Hello to all:
I'm using an i.mx6 with cortex A9 and when I run neural networks (MLP) written by me in plain C++ I got a difference from my I7 of 10 times which seems to be reasonable. My problem appears when I use a CNN (LFFD in my case) with TVM, then the difference between my computer and the i.mx6 if 40 times which is 4 times slower than my own written code. This is what I can't understand, why do I get this extra x4 when using TVM (I have also used TFLite with a similar outcome).
The original format of the file is .onnx and the conversion to TVM is done using optimization without performance loss.

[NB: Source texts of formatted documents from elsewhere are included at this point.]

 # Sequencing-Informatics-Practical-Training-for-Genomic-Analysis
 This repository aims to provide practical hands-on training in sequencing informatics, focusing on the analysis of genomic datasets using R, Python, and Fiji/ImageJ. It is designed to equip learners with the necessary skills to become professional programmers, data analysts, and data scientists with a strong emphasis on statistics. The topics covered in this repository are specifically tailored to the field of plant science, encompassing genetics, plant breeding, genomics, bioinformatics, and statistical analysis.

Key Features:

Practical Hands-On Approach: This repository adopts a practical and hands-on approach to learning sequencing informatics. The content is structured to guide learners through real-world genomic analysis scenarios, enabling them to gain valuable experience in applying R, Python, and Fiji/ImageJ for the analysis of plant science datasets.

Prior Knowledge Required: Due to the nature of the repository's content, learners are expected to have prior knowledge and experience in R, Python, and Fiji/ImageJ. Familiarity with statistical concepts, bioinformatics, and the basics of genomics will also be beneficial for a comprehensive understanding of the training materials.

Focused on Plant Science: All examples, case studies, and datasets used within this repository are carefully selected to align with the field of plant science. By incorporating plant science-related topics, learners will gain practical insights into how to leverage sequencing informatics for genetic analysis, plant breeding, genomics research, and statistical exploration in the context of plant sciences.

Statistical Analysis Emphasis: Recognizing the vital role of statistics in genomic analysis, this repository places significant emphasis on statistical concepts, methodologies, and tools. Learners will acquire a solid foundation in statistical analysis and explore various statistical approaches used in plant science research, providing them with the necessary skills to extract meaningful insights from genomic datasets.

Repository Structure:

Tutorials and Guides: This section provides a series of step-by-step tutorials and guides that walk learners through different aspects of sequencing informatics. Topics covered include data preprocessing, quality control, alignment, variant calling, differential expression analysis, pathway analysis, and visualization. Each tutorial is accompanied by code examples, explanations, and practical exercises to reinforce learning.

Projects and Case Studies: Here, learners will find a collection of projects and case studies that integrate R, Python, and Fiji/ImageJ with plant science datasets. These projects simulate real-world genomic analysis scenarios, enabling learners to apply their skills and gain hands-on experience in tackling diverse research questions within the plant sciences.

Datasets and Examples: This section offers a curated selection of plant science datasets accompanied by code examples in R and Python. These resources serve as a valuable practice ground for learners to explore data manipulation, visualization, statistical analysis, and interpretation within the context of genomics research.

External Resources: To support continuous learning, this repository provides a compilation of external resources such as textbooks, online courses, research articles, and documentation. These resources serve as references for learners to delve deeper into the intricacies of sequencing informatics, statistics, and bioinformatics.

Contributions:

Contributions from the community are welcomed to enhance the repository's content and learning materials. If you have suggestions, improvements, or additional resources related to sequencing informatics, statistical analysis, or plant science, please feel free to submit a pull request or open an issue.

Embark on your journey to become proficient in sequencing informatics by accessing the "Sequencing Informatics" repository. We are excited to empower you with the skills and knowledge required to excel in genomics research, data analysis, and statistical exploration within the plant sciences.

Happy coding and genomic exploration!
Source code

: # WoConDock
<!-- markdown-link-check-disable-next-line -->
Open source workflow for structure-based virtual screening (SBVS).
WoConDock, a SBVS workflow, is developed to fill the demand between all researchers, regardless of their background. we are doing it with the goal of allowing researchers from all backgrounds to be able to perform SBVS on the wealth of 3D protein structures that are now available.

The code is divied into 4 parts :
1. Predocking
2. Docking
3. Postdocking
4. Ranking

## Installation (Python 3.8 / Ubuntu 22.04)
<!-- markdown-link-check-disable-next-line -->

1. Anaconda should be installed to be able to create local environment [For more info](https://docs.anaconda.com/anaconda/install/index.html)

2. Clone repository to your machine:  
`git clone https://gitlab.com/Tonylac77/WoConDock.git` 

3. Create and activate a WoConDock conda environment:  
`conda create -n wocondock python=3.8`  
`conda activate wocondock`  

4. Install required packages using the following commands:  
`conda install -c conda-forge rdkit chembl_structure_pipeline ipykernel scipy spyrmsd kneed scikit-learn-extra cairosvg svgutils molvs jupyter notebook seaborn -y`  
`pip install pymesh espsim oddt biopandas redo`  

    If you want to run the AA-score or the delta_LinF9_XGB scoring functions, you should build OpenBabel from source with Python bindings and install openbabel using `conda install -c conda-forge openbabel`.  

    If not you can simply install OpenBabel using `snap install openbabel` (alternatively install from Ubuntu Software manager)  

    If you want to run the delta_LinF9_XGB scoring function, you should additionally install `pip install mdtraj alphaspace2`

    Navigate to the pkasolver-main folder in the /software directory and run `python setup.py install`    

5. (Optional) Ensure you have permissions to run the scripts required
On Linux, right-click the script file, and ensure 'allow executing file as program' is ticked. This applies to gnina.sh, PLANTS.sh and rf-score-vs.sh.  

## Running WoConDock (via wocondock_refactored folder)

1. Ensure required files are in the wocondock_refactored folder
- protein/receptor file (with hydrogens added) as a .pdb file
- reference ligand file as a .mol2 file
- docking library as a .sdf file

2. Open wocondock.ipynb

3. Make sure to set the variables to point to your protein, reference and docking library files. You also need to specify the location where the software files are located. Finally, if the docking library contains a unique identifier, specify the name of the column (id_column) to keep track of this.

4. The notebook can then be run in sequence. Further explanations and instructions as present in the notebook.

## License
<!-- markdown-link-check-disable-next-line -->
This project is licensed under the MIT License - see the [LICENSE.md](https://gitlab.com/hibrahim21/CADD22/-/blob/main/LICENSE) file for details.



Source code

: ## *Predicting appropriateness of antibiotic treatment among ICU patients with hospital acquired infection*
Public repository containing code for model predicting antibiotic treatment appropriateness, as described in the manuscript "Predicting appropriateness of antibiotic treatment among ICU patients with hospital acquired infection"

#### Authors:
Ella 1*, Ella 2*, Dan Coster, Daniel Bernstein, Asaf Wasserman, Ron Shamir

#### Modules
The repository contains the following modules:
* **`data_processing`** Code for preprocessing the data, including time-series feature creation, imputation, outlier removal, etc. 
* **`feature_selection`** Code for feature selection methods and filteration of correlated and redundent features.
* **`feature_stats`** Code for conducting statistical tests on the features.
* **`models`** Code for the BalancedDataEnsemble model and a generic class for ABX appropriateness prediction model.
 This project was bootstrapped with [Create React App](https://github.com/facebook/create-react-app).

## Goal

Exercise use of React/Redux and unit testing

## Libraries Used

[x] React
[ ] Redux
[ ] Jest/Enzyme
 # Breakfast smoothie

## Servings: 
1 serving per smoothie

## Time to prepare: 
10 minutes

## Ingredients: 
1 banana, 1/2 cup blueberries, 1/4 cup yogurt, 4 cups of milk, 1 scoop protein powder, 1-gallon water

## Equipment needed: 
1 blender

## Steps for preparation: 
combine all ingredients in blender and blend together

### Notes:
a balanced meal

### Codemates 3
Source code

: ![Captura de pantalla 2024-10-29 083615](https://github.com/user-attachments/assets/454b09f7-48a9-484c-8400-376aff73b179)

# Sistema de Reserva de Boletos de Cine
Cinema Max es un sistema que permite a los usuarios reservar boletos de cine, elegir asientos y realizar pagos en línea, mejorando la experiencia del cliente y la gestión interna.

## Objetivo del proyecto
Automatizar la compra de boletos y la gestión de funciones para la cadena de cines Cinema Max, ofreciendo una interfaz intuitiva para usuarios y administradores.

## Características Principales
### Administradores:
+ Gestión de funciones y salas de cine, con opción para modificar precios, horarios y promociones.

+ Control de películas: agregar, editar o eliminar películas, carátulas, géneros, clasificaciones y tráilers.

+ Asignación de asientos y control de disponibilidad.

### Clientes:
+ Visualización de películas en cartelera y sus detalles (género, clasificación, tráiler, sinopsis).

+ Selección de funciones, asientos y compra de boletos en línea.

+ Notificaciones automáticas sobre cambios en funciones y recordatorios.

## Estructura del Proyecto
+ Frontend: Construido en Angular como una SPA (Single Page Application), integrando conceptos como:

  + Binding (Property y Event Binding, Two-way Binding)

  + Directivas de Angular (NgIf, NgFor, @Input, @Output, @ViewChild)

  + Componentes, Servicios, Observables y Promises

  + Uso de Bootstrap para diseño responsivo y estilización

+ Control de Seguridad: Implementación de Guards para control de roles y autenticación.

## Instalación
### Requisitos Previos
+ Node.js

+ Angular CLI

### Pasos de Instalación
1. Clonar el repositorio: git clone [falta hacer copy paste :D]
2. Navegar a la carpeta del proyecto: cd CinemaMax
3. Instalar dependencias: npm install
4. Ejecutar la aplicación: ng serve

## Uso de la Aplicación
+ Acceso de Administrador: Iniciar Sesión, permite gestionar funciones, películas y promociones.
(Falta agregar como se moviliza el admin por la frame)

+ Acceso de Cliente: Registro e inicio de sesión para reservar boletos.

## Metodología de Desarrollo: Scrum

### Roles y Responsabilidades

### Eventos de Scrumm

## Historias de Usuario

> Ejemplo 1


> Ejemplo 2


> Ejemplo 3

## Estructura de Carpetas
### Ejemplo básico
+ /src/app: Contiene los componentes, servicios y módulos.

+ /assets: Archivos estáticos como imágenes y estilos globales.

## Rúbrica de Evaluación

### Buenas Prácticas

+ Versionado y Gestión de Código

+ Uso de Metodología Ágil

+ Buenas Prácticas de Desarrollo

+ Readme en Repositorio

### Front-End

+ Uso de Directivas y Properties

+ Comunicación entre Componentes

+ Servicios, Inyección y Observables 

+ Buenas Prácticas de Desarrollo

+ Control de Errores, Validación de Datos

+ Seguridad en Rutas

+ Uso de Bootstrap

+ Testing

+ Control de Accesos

Anyone knows how to overcome this issue?
Thanks in advance.
It is interesting that you are seeing a difference of 4x - perhaps the inefficient implementation is not making use of the Neon instructions?
First of all, thank you for your asnwer.
In relation with the issue, I also thought about it and analized the generated libraries with the readelf commnad and I got the following:
This is exefile which calls the libraries which data I will show you below
this the library with the C++ implementation of the artificial vision project
This is the neural network file converted with TVM to a binary library. This library is called by the previous one.
As you can see, the application and the libraries are enabled to use NEONv1. So, I assume that this is not the problem (unless I'm wrong because I'm far from being an expert on ARM platforms).
In fact, the neural networks are converted targeting the Cortex A9 with the following parameters:
May be you have another clue ...
I would really appreciate any feedback...
I did't comment it, but the inefficient network implmentation is generated with MXNET to onnx (works fine in Windows under Opencv) and then it is optimized with TVM to work on ARM9.
I have exactly the same problem. Anyone got a suggestion?